Unless of course, it happens that the record is made entirely of water – frozen water! Ice, to you and me. The Swedish band Shout Out Louds wanted something distinctive to promote their single, and they certainly achieved it. Playable on regular turntables, the record is an incredibly impressive feat visually. I wouldn’t normally advise you to store your records in the freezer, but you’ll need to with this one – unless you want to see your investment drip away.
Early presses of the famous Rolling Stones album came with a working zip and a mock belt buckle as a part of the well-known artwork. What was revealed when the zipper was pulled down? More often than not it showed damaged vinyl, an unfortunate consequence of the creative packaging. That, and cotton pants, of course.

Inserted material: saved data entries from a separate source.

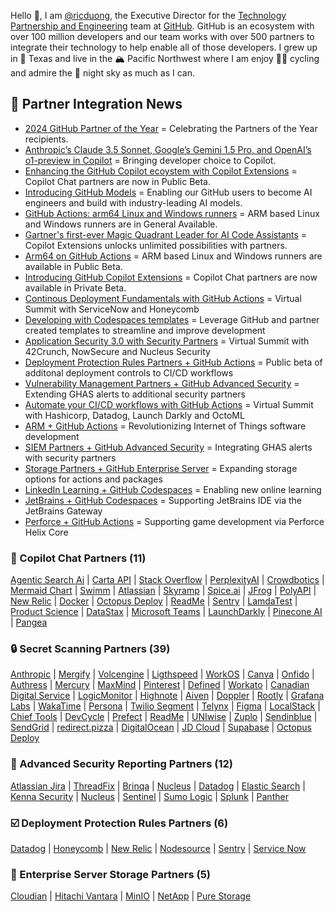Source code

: Hello 👋, I am [@ricduong](https://www.linkedin.com/in/rickduong/), the Executive Director for the [Technology Partnership and Engineering]([url](https://partner.github.com/technology-partners)) team at [GitHub](http://github.com). GitHub is an ecosystem with over 100 million developers and our team works with over 500 partners to integrate their technology to help enable all of those developers.
I grew up in 🐂 Texas and live in the 🏔️ Pacific Northwest where I am enjoy 🚴‍♂️ cycling and admire the 🎇 night sky as much as I can. 

## 📰 Partner Integration News

- [2024 GitHub Partner of the Year](https://github.blog/news-insights/company-news/celebrating-the-github-awards-2024-recipients/) = Celebrating the Partners of the Year recipients.
- [Anthropic’s Claude 3.5 Sonnet, Google’s Gemini 1.5 Pro, and OpenAI’s o1-preview in Copilot](https://github.blog/news-insights/product-news/bringing-developer-choice-to-copilot/) = Bringing developer choice to Copilot.
- [Enhancing the GitHub Copilot ecoystem with Copilot Extensions](https://github.blog/news-insights/product-news/enhancing-the-github-copilot-ecosystem-with-copilot-extensions-now-in-public-beta/) = Copilot Chat partners are now in Public Beta.
- [Introducing GitHub Models](https://github.blog/news-insights/product-news/introducing-github-models/) = Enabling our GitHub users to become AI engineers and build with industry-leading AI models.
- [GitHub Actions: arm64 Linux and Windows runners](https://github.blog/changelog/2024-09-03-github-actions-arm64-linux-and-windows-runners-are-now-generally-available) = ARM based Linux and Windows runners are in General Available.
- [Gartner's first-ever Magic Quadrant Leader for AI Code Assistants](https://github.blog/news-insights/company-news/github-named-a-leader-in-the-gartner-first-ever-magic-quadrant-for-ai-code-assistants/) = Copilot Extensions unlocks unlimited possibilities with partners.
- [Arm64 on GitHub Actions](https://github.blog/2024-06-03-arm64-on-github-actions-powering-faster-more-efficient-build-systems/) = ARM based Linux and Windows runners are available in Public Beta.
- [Introducing GitHub Copilot Extensions](https://github.blog/2024-05-21-introducing-github-copilot-extensions/) = Copilot Chat partners are now available in Private Beta.
- [Continous Deployment Fundamentals with GitHub Actions](https://resources.github.com/webcasts/continuous-deployment-fundamentals-with-github-actions/) = Virtual Summit with ServiceNow and Honeycomb
- [Developing with Codespaces templates](https://github.blog/2023-08-24-unleashing-github-codespaces-templates-to-ignite-your-development/) = Leverage GitHub and partner created templates to streamline and improve development
- [Application Security 3.0 with Security Partners](https://resources.github.com/security/virtual-summit/?utm_source=social&utm_medium=invite&utm_campaign=2023q3_webinar_amer-security_virtual_summit) = Virtual Summit with 42Crunch, NowSecure and Nucleus Security
- [Deployment Protection Rules Partners + GitHub Actions](https://github.blog/2023-04-20-announcing-github-actions-deployment-protection-rules-now-in-public-beta/) = Public beta of additonal deployment controls to CI/CD workflows
- [Vulnerability Management Partners + GitHub Advanced Security](https://github.blog/2023-03-10-introducing-github-vulnerability-management-integrations-for-security-professionals/) = Extending GHAS alerts to additional security partners
- [Automate your CI/CD workflows with GitHub Actions](https://www.youtube.com/watch?v=qy_HaIaNbkE) = Virtual Summit with Hashicorp, Datadog, Launch Darkly and OctoML
- [ARM + GitHub Actions](https://github.blog/2022-11-02-github-partners-with-arm-to-revolutionize-internet-of-things-software-development-with-github-actions/) = Revolutionizing Internet of Things software development
- [SIEM Partners + GitHub Advanced Security](https://github.blog/2022-10-13-introducing-github-advanced-security-siem-integrations-for-security-professionals/) = Integrating GHAS alerts with security partners
- [Storage Partners + GitHub Enterprise Server](https://github.com/github-technology-partners/ghes-storage-partners) = Expanding storage options for actions and packages
- [LinkedIn Learning + GitHub Codespaces](https://www.linkedin.com/learning/learning-github-codespaces) = Enabling new online learning
- [JetBrains + GitHub Codespaces](https://github.blog/changelog/2022-11-09-github-codespaces-with-jetbrains-ides-public-beta/) = Supporting JetBrains IDE via the JetBrains Gateway
- [Perforce + GitHub Actions](https://www.perforce.com/blog/vcs/perforce-github-helix-core-actions) = Supporting game development via Perforce Helix Core

### 💬 Copilot Chat Partners (11)
[Agentic Search Ai](https://github.com/marketplace/agentic-search-ai)
| [Carta API](https://github.com/marketplace/carta-api)
| [Stack Overflow](https://github.com/marketplace/stack-overflow-extension-for-github-copilot)
| [PerplexityAI](https://github.com/marketplace/perplexityai)
| [Crowdbotics](https://github.com/marketplace/crowdbotics-for-github-copilot)
| [Mermaid Chart](https://github.com/marketplace/mermaid-chart)
| [Swimm](https://github.com/marketplace/swimm-for-github-copilot)
| [Atlassian](https://github.com/marketplace/atlassian)
| [Skyramp](https://github.com/marketplace/skyramp-for-github-copilot)
| [Spice.ai](https://github.com/marketplace/spice-ai-for-github-copilot)
| [JFrog](https://github.com/marketplace/jfrog)
| [PolyAPI](https://github.com/marketplace/polyapi)
| [New Relic](https://github.com/marketplace/newrelic-copilot-extension)
| [Docker](https://github.com/marketplace/docker-for-github-copilot)
| [Octopus Deploy](https://github.com/marketplace/octopus-github-copilot-extension)
| [ReadMe](https://github.com/marketplace/readme-api)
| [Sentry](https://github.com/marketplace/sentry-github-copilot-extension)
| [LamdaTest](https://github.com/marketplace/lambdatest)
| [Product Science](https://github.com/marketplace/productscience-app)
| [DataStax](https://github.com/marketplace/datastax-astra-db-copilot-plugin)
| [Microsoft Teams](https://github.com/marketplace/teamsapp)
| [LaunchDarkly](https://github.com/marketplace/launchdarkly-copilot-extension)
| [Pinecone AI](https://github.com/marketplace/pinecone-ai)
| [Pangea](https://github.com/marketplace/pangea-cyber)

### 🔒 Secret Scanning Partners (39)
[Anthropic](https://github.blog/changelog/2024-08-20-anthropic-is-now-a-github-secret-scanning-partner/)
| [Mergify](https://github.blog/changelog/2024-03-27-mergify-is-now-a-github-secret-scanning-partner/)
| [Volcengine](https://github.blog/changelog/2024-03-27-volcengine-is-now-a-github-secret-scanning-partner/)
| [Ligthspeed](https://github.blog/changelog/2024-03-26-lightspeed-is-now-a-github-secret-scanning-partner/)
| [WorkOS](https://github.blog/changelog/2024-03-26-workos-is-now-a-github-secret-scanning-partner/)
| [Canva](https://github.blog/changelog/2023-12-21-canva-is-now-a-github-secret-scanning-partner/)
| [Onfido](https://github.blog/changelog/2023-10-31-onfido-is-now-a-github-secret-scanning-partner/)
| [Authress](https://github.blog/changelog/2023-10-20-authress-is-now-a-github-secret-scanning-partner/)
| [Mercury](https://github.blog/changelog/2023-10-19-mercury-is-now-a-github-secret-scanning-partner/)
| [MaxMind](https://github.blog/changelog/2023-10-05-maxmind-is-now-a-github-secret-scanning-partner/)
| [Pinterest](https://github.blog/changelog/2023-10-04-pinterest-is-now-a-github-secret-scanning-partner/)
| [Defined](https://github.blog/changelog/2023-07-20-defined-is-now-a-github-secret-scanning-partner)
| [Workato](https://github.blog/changelog/2023-07-05-workato-is-now-a-github-secret-scanning-partner/)
| [Canadian Digital Service](https://github.blog/changelog/2023-05-25-candian-digital-service-is-now-a-github-secret-scanning-partner/)
| [LogicMonitor](https://github.blog/changelog/2023-05-19-logicmonitor-is-now-a-github-secret-scanning-partner/)
| [Highnote](https://github.blog/changelog/2023-05-17-highnote-is-now-a-github-secret-scanning-partner)
| [Aiven](https://github.blog/changelog/2023-05-10-aiven-is-a-github-secret-scanning-partner/)
| [Doppler](https://github.blog/changelog/2023-05-03-doppler-is-a-github-secret-scanning-partner/)
| [Rootly](https://github.blog/changelog/2023-05-02-rootly-is-now-a-github-secret-scanning-partner/)
| [Grafana Labs](https://github.blog/changelog/2023-04-28-grafana-labs-is-now-a-github-secret-scanning-partner/)
| [WakaTime](https://github.blog/changelog/2023-02-10-wakatime-is-now-a-github-secret-scanning-partner)
| [Persona](https://github.blog/changelog/2023-02-03-persona-is-now-a-github-secret-scanning-partner)
| [Twilio Segment](https://github.blog/changelog/2023-01-20-twilio-segment-is-now-a-github-secret-scanning-partner)
| [Telynx](https://github.blog/changelog/2022-12-09-telnyx-is-now-a-github-secret-scanning-partner)
| [Figma](https://github.blog/changelog/2022-11-21-figma-is-now-a-github-secret-scanning-partner)
| [LocalStack](https://github.blog/changelog/2022-11-16-localstack-is-now-a-github-secret-scanning-partner)
| [Chief Tools](https://github.blog/changelog/2022-10-26-chief-tools-is-now-a-github-secret-scanning-partner)
| [DevCycle](https://github.blog/changelog/2022-09-27-devcycle-is-now-a-github-secret-scanning-partner)
| [Prefect](https://github.blog/changelog/2022-08-18-prefect-is-now-a-github-secret-scanning-partner)
| [ReadMe](https://github.blog/changelog/2022-08-17-readme-is-now-a-github-secret-scanning-partner)
| [UNIwise](https://github.blog/changelog/2022-08-16-uniwise-is-now-a-github-secret-scanning-partner)
| [Zuplo](https://github.blog/changelog/2022-07-13-zuplo-is-now-a-github-secret-scanning-partner)
| [Sendinblue](https://github.blog/changelog/2022-07-11-sendinblue-is-now-a-github-secret-scanning-partner-2)
| [SendGrid](https://github.blog/changelog/2022-06-20-sendgrid-is-now-a-github-secret-scanning-partner)
| [redirect.pizza](https://github.blog/changelog/2022-06-09-redirect-pizza-is-now-a-github-secret-scanning-partner)
| [DigitalOcean](https://github.blog/changelog/2022-05-13-digitalocean-is-now-a-github-secret-scanning-partner)
| [JD Cloud](https://github.blog/changelog/2022-04-14-jd-cloud-is-now-a-github-secret-scanning-partner)
| [Supabase](https://github.blog/changelog/2022-03-28-supabase-is-now-a-github-secret-scanning-partner)
| [Octopus Deploy](https://github.blog/changelog/2022-03-18-octopus-deploy-is-now-a-github-secret-scanning-partner)

### 🔔 Advanced Security Reporting Partners (12)
[Atlassian Jira](https://community.atlassian.com/t5/DevOps-articles/Manage-GitHub-Advanced-Security-vulnerabilities-in-Jira/ba-p/2482106)
|  [ThreadFix](https://github.com/marketplace/actions/upload-code-scanning-results-to-threadfix)
 | [Brinqa](https://www.brinqa.com/connectors/) 
 | [Nucleus](https://nucleussec.com/use-cases/github/) 
 | [Datadog](https://docs.datadoghq.com/integrations/github/) 
 | [Elastic Search](https://docs.elastic.co/integrations/github) 
 | [Kenna Security](https://github.com/KennaSecurity/toolkit) 
 | [Nucleus](https://help.nucleussec.com/docs/githubapp) 
 | [Sentinel](https://azuremarketplace.microsoft.com/en-us/marketplace/apps/microsoftcorporation1622712991604.sentinel4github?tab=overview) 
 | [Sumo Logic](https://www.sumologic.com/application/github/) 
 | [Splunk](https://github.com/splunk/github_app_for_splunk/) 
 | [Panther](https://panther.com/integrations/github-logs/)

### ☑️ Deployment Protection Rules Partners (6)
[Datadog](https://docs.datadoghq.com/continuous_integration/guides/github_gating)
| [Honeycomb](https://www.honeycomb.io/blog/honeycomb-deployment-protection-rules?utm_medium=partner&utm_source=github&utm_campaign=2023bd_gates&utm_content=blog)
| [New Relic](https://docs.newrelic.com/whats-new/2023/04/whats-new-04-20-github-integration)
| [Nodesource](http://nodesource.com/)
| [Sentry](https://bit.ly/sentry-github-deploy-protection)
| [Service Now](https://www.servicenow.com/products/devops.html)

### 💾 Enterprise Server Storage Partners (5)
[Cloudian](https://cloudian.com/products/hyperstore/) 
| [Hitachi Vantara](https://www.hitachivantara.com/en-us/products/storage/object-storage.html) 
| [MinIO](https://docs.min.io/minio/baremetal/) 
| [NetApp](https://www.netapp.com/data-storage/storagegrid/) 
| [Pure Storage](https://www.purestorage.com/products/file-and-object/flashblade.html)

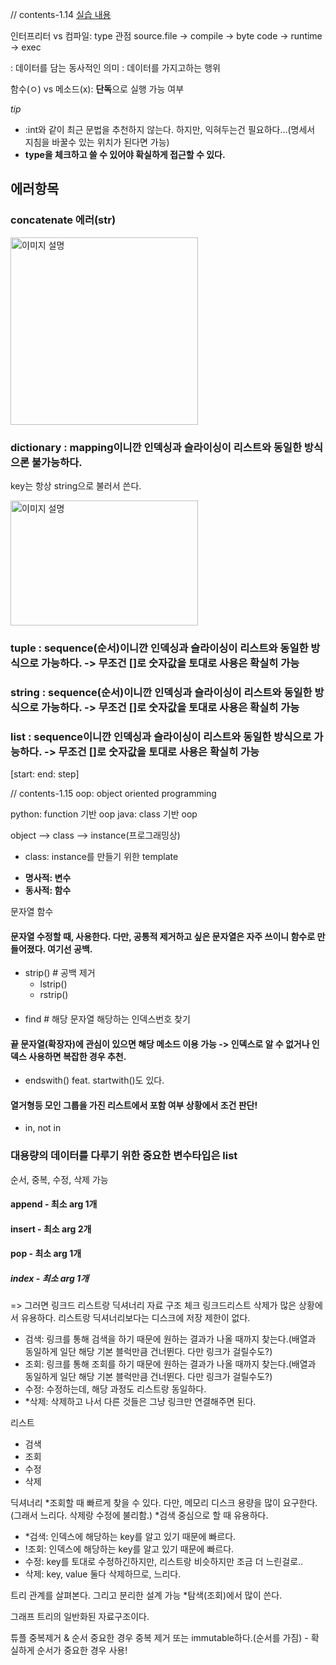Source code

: // contents-1.14
[실습 내용](https://colab.research.google.com/drive/1Wsa1Je5o_7jNb5LRsE9a7c0ND8Qb__d4#scrollTo=vjw0IKz1so4D)


인터프리터 vs 컴파일: type 관점
source.file -> compile -> byte code -> runtime -> exec

: 데이터를 담는 동사적인 의미
: 데이터를 가지고하는 행위

함수(ㅇ) vs 메소드(x): **단독**으로 실행 가능 여부

*tip* 
- :int와 같이 최근 문법을 추천하지 않는다. 하지만, 익혀두는건 필요하다...(명세서 지침을 바꿀수 있는 위치가 된다면 가능)
- **type을 체크하고 쓸 수 있어야 확실하게 접근할 수 있다.**

## 에러항목

### concatenate 에러(str)

<img src="https://github.com/user-attachments/assets/0f14454b-f3bf-45ea-b0cd-75c11bfc4d59" width="300" height="300" alt="이미지 설명">

### dictionary : mapping이니깐 인덱싱과 슬라이싱이 리스트와 동일한 방식으론 불가능하다.
key는 항상 string으로 불러서 쓴다.


<img src="https://github.com/user-attachments/assets/38514bcf-8577-4f87-a526-5c1a0def5f93" width="300" height="200" alt="이미지 설명">

### tuple : sequence(순서)이니깐 인덱싱과 슬라이싱이 리스트와 동일한 방식으로 가능하다. -> 무조건 []로 숫자값을 토대로 사용은 확실히 가능


### string : sequence(순서)이니깐 인덱싱과 슬라이싱이 리스트와 동일한 방식으로 가능하다. -> 무조건 []로 숫자값을 토대로 사용은 확실히 가능



### list : sequence이니깐 인덱싱과 슬라이싱이 리스트와 동일한 방식으로 가능하다. -> 무조건 []로 숫자값을 토대로 사용은 확실히 가능
[start: end: step]




// contents-1.15
oop: object oriented programming

python: function 기반 oop
java: class 기반 oop



object --> class --> instance(프로그래밍상)


* class: instance를 만들기 위한 template
- **명사적: 변수**
- **동사적: 함수**


문자열 함수 

#### 문자열 수정할 때, 사용한다. 다만, 공통적 제거하고 싶은 문자열은 자주 쓰이니 함수로 만들어졌다. 여기선 공백.
- strip() # 공백 제거
  - lstrip()
  - rstrip()

#### 
- find # 해당 문자열 해당하는 인덱스번호 찾기

#### 끝 문자열(확장자)에 관심이 있으면 해당 메소드 이용 가능 -> 인덱스로 알 수 없거나 인덱스 사용하면 복잡한 경우 추천. 
- endswith()
feat. startwith()도 있다.

#### 열거형등 모인 그룹을 가진 리스트에서 포함 여부 상황에서 조건 판단!
- in, not in



### 대용량의 데이터를 다루기 위한 중요한 변수타입은 list
순서, 중복, 수정, 삭제 가능
#### append - 최소 arg 1개
#### insert - 최소 arg 2개
#### pop - 최소 arg 1개
#### 

##### index - 최소 arg 1개


=> 그러면 링크드 리스트랑 딕셔너리 자료 구조 체크
링크드리스트
삭제가 많은 상황에서 유용하다.
리스트랑 딕셔너리보다는 디스크에 저장 제한이 없다.
- 검색: 링크를 통해 검색을 하기 때문에 원하는 결과가 나올 때까지 찾는다.(배열과 동일하게 일단 해당 기본 블럭만큼 건너뛴다. 다만 링크가 걸릴수도?)
- 조회: 링크를 통해 조회를 하기 때문에 원하는 결과가 나올 때까지 찾는다.(배열과 동일하게 일단 해당 기본 블럭만큼 건너뛴다. 다만 링크가 걸릴수도?)
- 수정: 수정하는데, 해당 과정도 리스트랑 동일하다.
- *삭제: 삭제하고 나서 다른 것들은 그냥 링크만 연결해주면 된다.

리스트
- 검색
- 조회
- 수정
- 삭제

딕셔너리
*조회할 때 빠르게 찾을 수 있다.
다만, 메모리 디스크 용량을 많이 요구한다.(그래서 느리다. 삭제랑 수정에 불리함.)
*검색 중심으로 할 때 유용하다.

- *검색: 인덱스에 해당하는 key를 알고 있기 때문에 빠르다.
- !조회: 인덱스에 해당하는 key를 알고 있기 때문에 빠르다.
- 수정: key를 토대로 수정하긴하지만, 리스트랑 비슷하지만 조금 더 느린걸로..
- 삭제: key, value 둘다 삭제하므로, 느리다.

트리
  관계를 살펴본다. 그리고 분리한 설계 가능
  *탐색(조회)에서 많이 쓴다.

그래프
  트리의 일반화된 자료구조이다.
  
튜플
  중복제거 & 순서 중요한 경우
  중복 제거 또는 immutable하다.(순서를 가짐) - 확실하게 순서가 중요한 경우 사용!

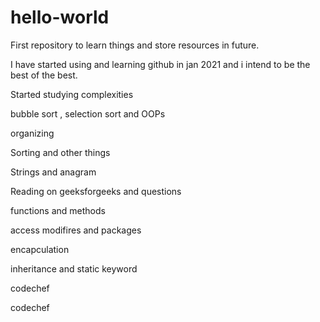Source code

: # hello-world
First repository to learn things and store resources in future.

I have started using and learning github in jan 2021 and i intend to be the best of the best.

Started studying complexities

bubble sort , selection sort and OOPs

organizing 

Sorting and other things 

Strings and anagram

Reading on geeksforgeeks and questions

functions and methods

access modifires and packages

encapculation

inheritance and static keyword

codechef

codechef
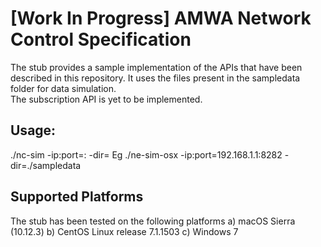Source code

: # **[Work In Progress]** AMWA Network Control Specification

The stub provides a sample implementation of the APIs that have been  described in this repository. It uses the files present in the sampledata folder for data simulation.    
The subscription API is yet to be implemented. 

## Usage:

./nc-sim -ip:port=<IPADDRESS>:<PORTNO> -dir=<DIRECTORY IP CONTAINING THE FILES PERTAINING TO THE SIMULATED DATA>
Eg ./ne-sim-osx -ip:port=192.168.1.1:8282 -dir=./sampledata

## Supported Platforms
The stub has been tested on the following platforms
a) macOS Sierra (10.12.3)
b) CentOS Linux release 7.1.1503
c) Windows 7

The sophomore album from American band MGMT came complete with a coin inside and a cover that could be scratched off, revealing a photo collage of the band underneath the original artwork. Unfortunately it wasn’t a scratch and sniff cover, though I imagine it would have smelt ever so slightly like a disappointing second album.
Root is a project by Thurston Moore of Sonic Youth, which consists of 25 one minute guitar pieces. These were then sent in hoover bags to artists who remixed the pieces, or created pieces of artwork for the album. Special CD editions of the album were released, contained within hoover bags. Rumours that Thurston Moore had a wild night in Costco, and had been left with more hoover bags than he can handle, are unsubstantiated (but must be the only explanation).